The idea that XMRV could be a kind of ‘puppet master’ (eg. Dr. Bell) that allows other infections such as EBV or HHV6 or Lyme or enterovirus to become exacerbated is generating discussion. Dr. Coffin suggested such in his article “A New Virus For Old Diseases”. Dr. Huber, a researcher studying endogenous viral elements in ME/CFS has suggested that XMRV might be able to unlock endogenous retroviral elements in our DNA. Based on the limited results from his clinic Dr. Cheney speculated XMRV could be a factor in autism and ADHD and (wondered about arthrits, asthma and cancer!). Dr. Mikovits has reported that XMRV can be found in autism and ‘atypical MS’ patients. Its all a bit overwhelming.
Autism – The Nevada Autism Commission revealed that 40% of a ‘small group of children’ with autism tested postive for XMRV. Dr. Mikovits verified this stating ” we have actually done some of these studies (in ASD children) and found the virus in a significant number of samples that we have tested for. It could be linked to a number of neuro-immune diseases, including autism” but that at best it would be one several factor that contributed to the disorder. Dr. Mikovits also speculated that the virus could be a factor in vaccination triggered autism.
Infectious mononucleosis – No one’s mentioned a key factor in many patients journey – infectious mononucleosis. Could an XMRV infection be a risk factor for getting infectious mononucleosis; ie. do people who get the more severe form of Epstein-Barr virus infection (infectious mononucleosis) rather than the less severe form (mild cold) tend to carry the XMRV virus?
When the Dubbo and Taylor groups dig into their samples they could show that XMRV is not restricted to the ME/CFS patients. It turns out that if you have infectious mononucleosis you also have an increased risk of coming down with multiple sclerosis and the WPI has already reported finding XMRV in ‘atypical’ MS patients. Could the scenario go – XMRV infection in childhood = increased risk of infectious mononucleosis = increased risk of ME/CFS or multiple sclerosis.
Other Diseases – ME/CFS is not the only disease with disabling fatigue, cognition problems, sleep problems, etc. Besides related diseases like fibromyalgia there are also a number of diseases which don’t appear to be related to chronic fatigue syndrome at all but which have subsets of patients who look very much like chronic fatigue syndrome patients. A significant subset of post-cancer patients, post ICU patients, post heart surgery patients, patients with liver disease and multiple sclerosis patients have a very CFS-like condition. Researchers have speculated that they are in fact chronic fatigue syndrome showing up in other diseases.
Still a Stress Trigger? What these conditions share is a stress trigger; whether it comes in the form of an infection, a physical trauma ( fibromyalgia), cancer treatment, surgery, etc. This, of course that the stress response plays a critical role in the development of this illness. Note that this does not at all conflict with any of the statements that Dr. Mikovits has made regarding possible triggers for XMRV activation; two of them she mentioned – cortisol and inflammatory cytokine levels – are increased during the stress response. Could the CFS-like post-cancer, post-ICU, MS patients, etc. patients be harboring the XMRV virus? The possibilites for this virus – at this very early stage when we don’t know much – appear to go on and on.
Why might retroviruses at least theoretically be able to trigger so much disturbance? Because we’re pretty much stuck with them; instead of eventually getting killed off in the body like other viruses they tend to linger in the body – i.e. they are chronic – and they can be pretty good (aka HIV) at creating a condition which other pathogens can take advantage of.
Let’s not forget , though, that most retroviruses are completely harmless. In fact our DNA is studded with the remnants of old retroviruses that have embedded themselves in our genome. Before we can get too excited we need evidence that this retrovirus is tied to the symptoms in chronic fatigue syndrome; i.e. the more retrovirus you have the sicker you are.

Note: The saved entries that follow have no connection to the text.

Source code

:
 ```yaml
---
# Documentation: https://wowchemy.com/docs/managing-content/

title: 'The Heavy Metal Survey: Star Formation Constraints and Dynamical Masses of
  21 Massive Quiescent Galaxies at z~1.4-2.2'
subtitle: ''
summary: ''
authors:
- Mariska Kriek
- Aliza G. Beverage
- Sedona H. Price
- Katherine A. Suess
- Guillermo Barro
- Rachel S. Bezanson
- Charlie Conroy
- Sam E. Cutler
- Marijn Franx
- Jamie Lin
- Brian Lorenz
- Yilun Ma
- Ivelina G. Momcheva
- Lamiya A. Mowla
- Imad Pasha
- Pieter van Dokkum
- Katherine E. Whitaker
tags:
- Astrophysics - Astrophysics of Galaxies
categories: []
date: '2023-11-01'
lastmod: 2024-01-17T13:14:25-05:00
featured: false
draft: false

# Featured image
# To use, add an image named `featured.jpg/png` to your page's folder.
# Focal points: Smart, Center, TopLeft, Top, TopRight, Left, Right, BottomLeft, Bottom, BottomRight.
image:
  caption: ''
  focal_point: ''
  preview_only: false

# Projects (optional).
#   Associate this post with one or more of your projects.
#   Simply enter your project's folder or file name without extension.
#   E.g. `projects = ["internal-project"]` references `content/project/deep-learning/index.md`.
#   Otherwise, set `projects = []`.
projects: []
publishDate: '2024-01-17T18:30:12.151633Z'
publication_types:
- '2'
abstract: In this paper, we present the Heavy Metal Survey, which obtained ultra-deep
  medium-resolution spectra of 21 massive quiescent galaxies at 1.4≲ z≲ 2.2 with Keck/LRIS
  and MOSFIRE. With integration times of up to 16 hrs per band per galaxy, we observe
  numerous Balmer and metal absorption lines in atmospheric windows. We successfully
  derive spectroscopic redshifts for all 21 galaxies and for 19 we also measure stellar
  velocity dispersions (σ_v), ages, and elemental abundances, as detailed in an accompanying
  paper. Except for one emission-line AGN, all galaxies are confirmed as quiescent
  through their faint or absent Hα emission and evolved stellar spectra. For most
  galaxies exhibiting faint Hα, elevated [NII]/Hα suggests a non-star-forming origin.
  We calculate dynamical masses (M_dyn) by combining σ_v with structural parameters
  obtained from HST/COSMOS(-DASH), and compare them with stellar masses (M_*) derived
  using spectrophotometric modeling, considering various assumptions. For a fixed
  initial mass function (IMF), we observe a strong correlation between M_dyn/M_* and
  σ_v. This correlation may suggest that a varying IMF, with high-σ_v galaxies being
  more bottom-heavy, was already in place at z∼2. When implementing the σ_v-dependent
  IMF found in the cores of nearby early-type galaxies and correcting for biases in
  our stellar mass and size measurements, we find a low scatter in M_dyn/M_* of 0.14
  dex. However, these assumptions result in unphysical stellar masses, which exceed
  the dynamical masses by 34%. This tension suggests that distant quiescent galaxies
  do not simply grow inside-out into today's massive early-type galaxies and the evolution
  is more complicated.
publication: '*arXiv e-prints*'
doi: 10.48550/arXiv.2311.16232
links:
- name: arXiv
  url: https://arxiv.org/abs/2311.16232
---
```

Dissenting Views – There is also some reason to believe that this virus might not be some sort of ‘Puppet Master’ that turns on a ‘viral cascade’ in patients. A study by Dr. Nicholson found that one virus does not appear to open the door to another virus in ME/CFS patients. Instead ME/CFS patients as a group tend to harbor one or another opportunistic viruses. Dr. Natelson reports finding very, very few viruses in the patients that he sees.
Reports from the WPI, on the other hand, mention finding dozens of different types of viral fragments in the sophisticated tests in chronic fatigue syndrome patients and very few in controls. Is technology the difference here? Or are these physicians looking at different types of patients? Clearly we’re still in the early stages of getting a clear picture of the viral component in this disorder.